The kids won. Eventually the newspaper magnets came to a workable compromise with the spokesmen for the newsies and presumably everyone lived happily ever after.

“Newsies,” the musical, with music by Alan Menken, lyrics by Jack Feldman and book by Harvey Fierstein is filled with high-energy physicality with about 15 male dancers who provide enough dancing for the most ardent of dance enthusiasts. They leap, they somersault, they tap up a storm.

When the show opened on Broadway in 2012, it was planned for only 101 performances, but it quickly gained such a cult following that it ultimately ran 1005 performances, was seen by over 1 million people and made Disney another $100 million. The show received eight Tony nominations and won the award for choreography and original score.

It is fortunate that the story is easy to follow because the always horrible acoustics at the Community Theater made it just about impossible to hear the words being sung. I was afraid it was my hearing, but have since heard from several other people that they couldn’t understand any of the lyrics either.
But then you aren’t likely to go home humming any of the tunes either. They are pleasant and enjoyable, but there is nothing memorable about them.

The universal “urchin look” of the boys made it difficult to tell one from the other, but Joey Barreiro as Jack Kelly, the leader of the pack who wants to leave New York and move to Santa Fe, and Zachary Sayle as “Crutchie,” his crippled friend were both quite good, as was Morgan Keene as Katherine, harboring a secret that could make or break the strike.

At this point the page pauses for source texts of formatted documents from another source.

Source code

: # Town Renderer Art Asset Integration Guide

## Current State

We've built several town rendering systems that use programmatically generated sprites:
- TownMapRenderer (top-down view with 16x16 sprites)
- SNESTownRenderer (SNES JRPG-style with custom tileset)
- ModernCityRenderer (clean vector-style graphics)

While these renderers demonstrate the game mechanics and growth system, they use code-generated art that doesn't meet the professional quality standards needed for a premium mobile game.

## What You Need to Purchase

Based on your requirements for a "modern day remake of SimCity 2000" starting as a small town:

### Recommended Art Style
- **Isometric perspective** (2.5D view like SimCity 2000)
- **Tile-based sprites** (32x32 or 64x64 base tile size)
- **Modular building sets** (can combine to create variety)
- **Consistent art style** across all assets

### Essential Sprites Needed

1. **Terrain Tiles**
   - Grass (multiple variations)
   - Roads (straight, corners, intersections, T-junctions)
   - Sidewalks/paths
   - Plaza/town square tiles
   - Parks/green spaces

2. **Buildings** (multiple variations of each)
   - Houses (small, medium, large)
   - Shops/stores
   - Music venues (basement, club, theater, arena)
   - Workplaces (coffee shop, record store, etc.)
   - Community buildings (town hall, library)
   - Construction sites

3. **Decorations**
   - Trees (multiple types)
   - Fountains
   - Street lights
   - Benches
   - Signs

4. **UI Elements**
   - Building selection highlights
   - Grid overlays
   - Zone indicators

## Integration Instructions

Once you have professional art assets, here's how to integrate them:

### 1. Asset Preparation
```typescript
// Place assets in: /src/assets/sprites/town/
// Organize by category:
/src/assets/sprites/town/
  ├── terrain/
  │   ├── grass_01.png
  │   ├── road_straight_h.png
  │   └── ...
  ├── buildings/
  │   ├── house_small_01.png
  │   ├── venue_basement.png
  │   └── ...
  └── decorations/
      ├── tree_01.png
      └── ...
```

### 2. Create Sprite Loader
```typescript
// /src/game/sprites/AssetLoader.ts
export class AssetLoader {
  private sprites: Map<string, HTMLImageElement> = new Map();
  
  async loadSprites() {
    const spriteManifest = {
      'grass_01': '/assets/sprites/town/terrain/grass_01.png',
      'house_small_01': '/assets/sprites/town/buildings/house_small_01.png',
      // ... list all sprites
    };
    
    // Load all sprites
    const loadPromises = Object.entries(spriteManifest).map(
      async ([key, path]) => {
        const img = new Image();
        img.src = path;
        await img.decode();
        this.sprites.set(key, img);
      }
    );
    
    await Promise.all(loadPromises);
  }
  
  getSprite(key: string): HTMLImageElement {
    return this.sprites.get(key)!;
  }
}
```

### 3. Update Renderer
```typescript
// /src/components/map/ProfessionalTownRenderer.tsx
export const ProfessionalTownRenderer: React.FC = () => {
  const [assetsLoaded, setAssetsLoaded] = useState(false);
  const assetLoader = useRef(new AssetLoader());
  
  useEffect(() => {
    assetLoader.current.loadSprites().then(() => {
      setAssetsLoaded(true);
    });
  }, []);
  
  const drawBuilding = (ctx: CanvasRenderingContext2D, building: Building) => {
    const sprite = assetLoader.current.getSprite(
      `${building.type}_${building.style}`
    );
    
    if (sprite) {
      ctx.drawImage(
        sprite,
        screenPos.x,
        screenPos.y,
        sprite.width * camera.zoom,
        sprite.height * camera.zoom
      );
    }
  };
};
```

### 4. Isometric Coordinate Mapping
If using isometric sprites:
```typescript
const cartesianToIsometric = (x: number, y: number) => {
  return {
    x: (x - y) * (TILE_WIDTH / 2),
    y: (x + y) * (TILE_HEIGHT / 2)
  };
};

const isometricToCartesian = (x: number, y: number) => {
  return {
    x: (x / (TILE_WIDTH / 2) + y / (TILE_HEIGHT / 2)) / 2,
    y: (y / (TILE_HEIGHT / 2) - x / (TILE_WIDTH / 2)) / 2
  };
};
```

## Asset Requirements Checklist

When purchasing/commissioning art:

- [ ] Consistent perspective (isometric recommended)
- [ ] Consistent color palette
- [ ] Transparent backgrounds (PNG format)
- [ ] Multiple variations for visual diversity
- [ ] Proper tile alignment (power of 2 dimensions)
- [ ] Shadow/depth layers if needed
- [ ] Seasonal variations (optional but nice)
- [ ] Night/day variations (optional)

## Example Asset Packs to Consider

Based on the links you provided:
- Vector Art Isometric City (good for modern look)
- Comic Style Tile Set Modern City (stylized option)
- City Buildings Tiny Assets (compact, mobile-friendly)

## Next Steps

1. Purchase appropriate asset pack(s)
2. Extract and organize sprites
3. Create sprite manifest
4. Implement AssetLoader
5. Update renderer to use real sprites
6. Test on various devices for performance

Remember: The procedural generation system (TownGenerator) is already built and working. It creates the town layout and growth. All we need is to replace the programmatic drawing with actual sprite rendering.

The real star of this production is the set designed by Tobin Ost. It looked like it was made with the world’s largest erector set, a massive collection of metal boxes and staircases that rolled in and out and around, and ended up as one giant wall across the stage for the finale. Onto the backdrop are projections of scenes from around New York that add a note of authenticity.

This is a triumphant, feel-good musical, with lots of things to like, but not destined to become a classic theatrical work.